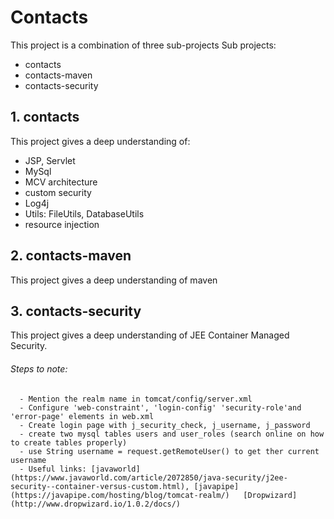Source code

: # Contacts
This project is a combination of three sub-projects
Sub projects: 
  - contacts 
  - contacts-maven
  - contacts-security
  
## 1. contacts
This project gives a deep understanding of:
  - JSP, Servlet
  - MySql
  - MCV architecture
  - custom security
  - Log4j
  - Utils: FileUtils, DatabaseUtils
  - resource injection

## 2. contacts-maven
This project gives a deep understanding of maven

## 3. contacts-security
This project gives a deep understanding of JEE Container Managed Security.

###### Steps to note:
```
  - Mention the realm name in tomcat/config/server.xml
  - Configure 'web-constraint', 'login-config' 'security-role'and 'error-page' elements in web.xml
  - Create login page with j_security_check, j_username, j_password
  - create two mysql tables users and user_roles (search online on how to create tables properly)
  - use String username = request.getRemoteUser() to get ther current username 
  - Useful links: [javaworld](https://www.javaworld.com/article/2072850/java-security/j2ee-security--container-versus-custom.html), [javapipe](https://javapipe.com/hosting/blog/tomcat-realm/)   [Dropwizard](http://www.dropwizard.io/1.0.2/docs/)
```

* _Your assignment_: Repeat the lines above exactly, and keep every picture out.

* _The completed task_:
Source code

: # Contacts
This project is a combination of three sub-projects
Sub projects: 
  - contacts 
  - contacts-maven
  - contacts-security
  
## 1. contacts
This project gives a deep understanding of:
  - JSP, Servlet
  - MySql
  - MCV architecture
  - custom security
  - Log4j
  - Utils: FileUtils, DatabaseUtils
  - resource injection

## 2. contacts-maven
This project gives a deep understanding of maven

## 3. contacts-security
This project gives a deep understanding of JEE Container Managed Security.

###### Steps to note:
```
  - Mention the realm name in tomcat/config/server.xml
  - Configure 'web-constraint', 'login-config' 'security-role'and 'error-page' elements in web.xml
  - Create login page with j_security_check, j_username, j_password
  - create two mysql tables users and user_roles (search online on how to create tables properly)
  - use String username = request.getRemoteUser() to get ther current username 
  - Useful links: [javaworld](https://www.javaworld.com/article/2072850/java-security/j2ee-security--container-versus-custom.html), [javapipe](https://javapipe.com/hosting/blog/tomcat-realm/)   [Dropwizard](http://www.dropwizard.io/1.0.2/docs/)
```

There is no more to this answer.